Andrew Reiner has. A lecturer in the Honors College of Towson University, Reiner has been examining why boys and young men increasingly suffer from anxiety, loneliness and depression, become addicted to opioids and commit suicide, and why men inflict so much violence on others. He’s written a book, “Better Boys, Better Men,” about how parents, coaches and educators might better prepare boys for manhood in a society quite different from the one of Robert Bly and “Iron John.”

“A lot of middle-aged and older men I interviewed for my book said things along the lines of, ‘Oh, gee, didn’t we already have this conversation in the ’70s or ’80s or ’90s?'” says Reiner. “But boys and men were in a very different perch decades ago than they are now. #MeToo dramatically and rapidly changed the landscape in profound ways, not just for girls and women but for boys and men, too.
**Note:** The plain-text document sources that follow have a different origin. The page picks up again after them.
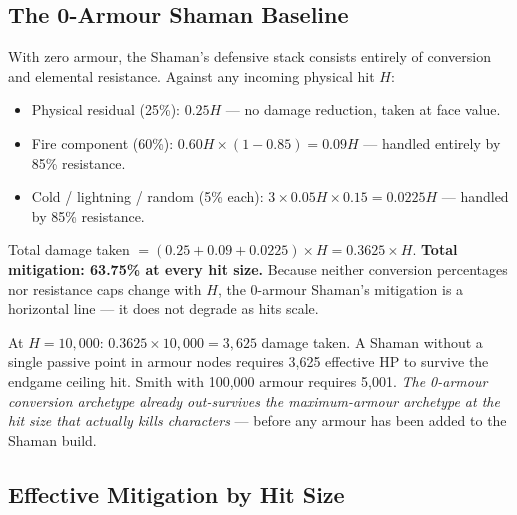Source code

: \documentclass[12pt, letterpaper]{article}
\begin{document}
\subsection*{The 0-Armour Shaman Baseline}

With zero armour, the Shaman's defensive stack consists entirely of conversion and elemental resistance. Against any incoming physical hit $H$:

\begin{itemize}
    \item Physical residual (25\%): $0.25H$ --- no damage reduction, taken at face value.
    \item Fire component (60\%): $0.60H \times (1 - 0.85) = 0.09H$ --- handled entirely by 85\% resistance.
    \item Cold / lightning / random (5\% each): $3 \times 0.05H \times 0.15 = 0.0225H$ --- handled by 85\% resistance.
\end{itemize}

Total damage taken $= (0.25 + 0.09 + 0.0225) \times H = 0.3625 \times H$. \textbf{Total mitigation: 63.75\% at every hit size.} Because neither conversion percentages nor resistance caps change with $H$, the 0-armour Shaman's mitigation is a horizontal line --- it does not degrade as hits scale.

At $H = 10{,}000$: $0.3625 \times 10{,}000 = 3{,}625$ damage taken. A Shaman without a single passive point in armour nodes requires 3{,}625 effective HP to survive the endgame ceiling hit. Smith with 100{,}000 armour requires 5{,}001. \textit{The 0-armour conversion archetype already out-survives the maximum-armour archetype at the hit size that actually kills characters} --- before any armour has been added to the Shaman build.

\subsection*{Effective Mitigation by Hit Size}
\end{document}

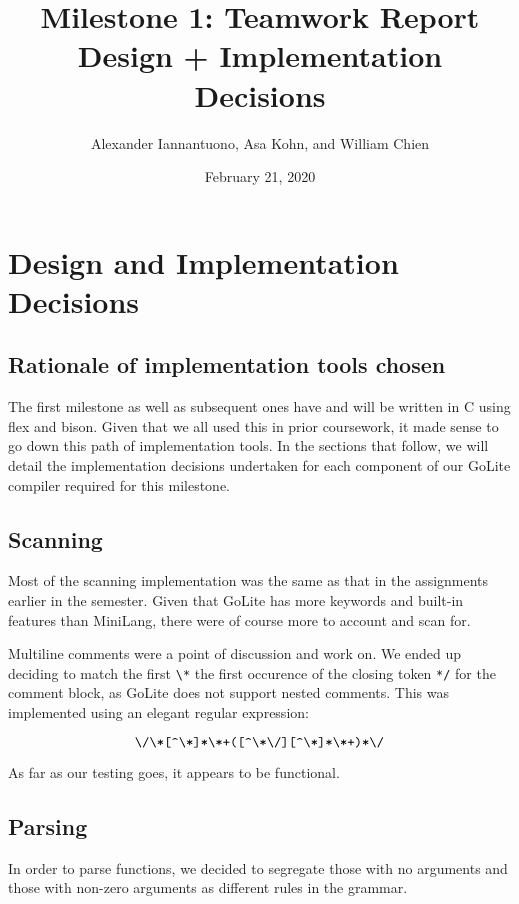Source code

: \documentclass{article}
\title{
    Milestone 1: Teamwork Report\\
    \large Design + Implementation Decisions
}
\author{Alexander Iannantuono, Asa Kohn, and William Chien}
\date{February 21, 2020}
\begin{document}
\maketitle

\section{Design and Implementation Decisions}

\subsection{Rationale of implementation tools chosen}

The first milestone as well as subsequent ones have and will be written in C
using flex and bison. Given that we all used this in prior coursework, it made
sense to go down this path of implementation tools. In the sections
that follow, we will detail the implementation decisions undertaken for each
component of our GoLite compiler required for this milestone.

\subsection{Scanning}

Most of the scanning implementation was the same as that in the assignments earlier in the semester. Given that GoLite has more keywords and built-in features than MiniLang, there were of course more to account and scan for.

Multiline comments were a point of discussion and work on. We ended up deciding to match the first \verb|\*| the first occurence of the closing token \verb|*/| for the comment block, as GoLite does not support nested comments. This was implemented using an elegant regular expression:

\[
    \verb|\/\*[^\*]*\*+([^\*\/][^\*]*\*+)*\/|
\]

As far as our testing goes, it appears to be functional.


\subsection{Parsing}

In order to parse functions, we decided to segregate those with no arguments and those with non-zero arguments as different rules in the grammar.
\end{document}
Girls and young women are lapping boys and young men on every metric of education — from elementary school through graduate school. Young women are more gainfully employed than young men and are doing a better job of landing white-collar jobs out of college.”

Reiner’s book, published by Harper One, is packed with insight, many from his own classroom observations, about 21st century boys and young men; I dog-eared several pages. This is an eye-opening read for anyone who wants to understand what troubles boys today and what they need. What they need, Reiner says, is an updated skill set that includes “self awareness, empathy, collaboration, strong communication and compassion.”

He cites, among others, Baltimore high school teachers who understand that. They know their classrooms can be emotional battlegrounds for boys trying to keep up academically with girls while still burdened with outdated models of masculinity. There’s a reason why, for instance, boys rarely ask questions in class; the “gender script,” says Reiner, requires that males appear confident, decisive, certain; a question suggests weakness. “The whole premise of openly courting curiosity and intellectual uncertainty flies in the face of gender identity for young men,” Reiner writes. “This was summed up with perfect precision for me by an educational researcher: ‘Girls seek to improve while boys seek to prove.'”

That’s just one of numerous places Reiner goes to make the case that everyone involved with boys needs to nurture what he calls “emotional resiliency” as they live and work in a transforming society.

“This isn’t about becoming more sensitive or rejecting the feminine,” he says. “It’s about learning how to access, process and discuss men’s deeper emotional lives. It’s about learning how to integrate the full range of our humanity into our being. This opens the door to developing the tool kit boys and men need to thrive and survive.”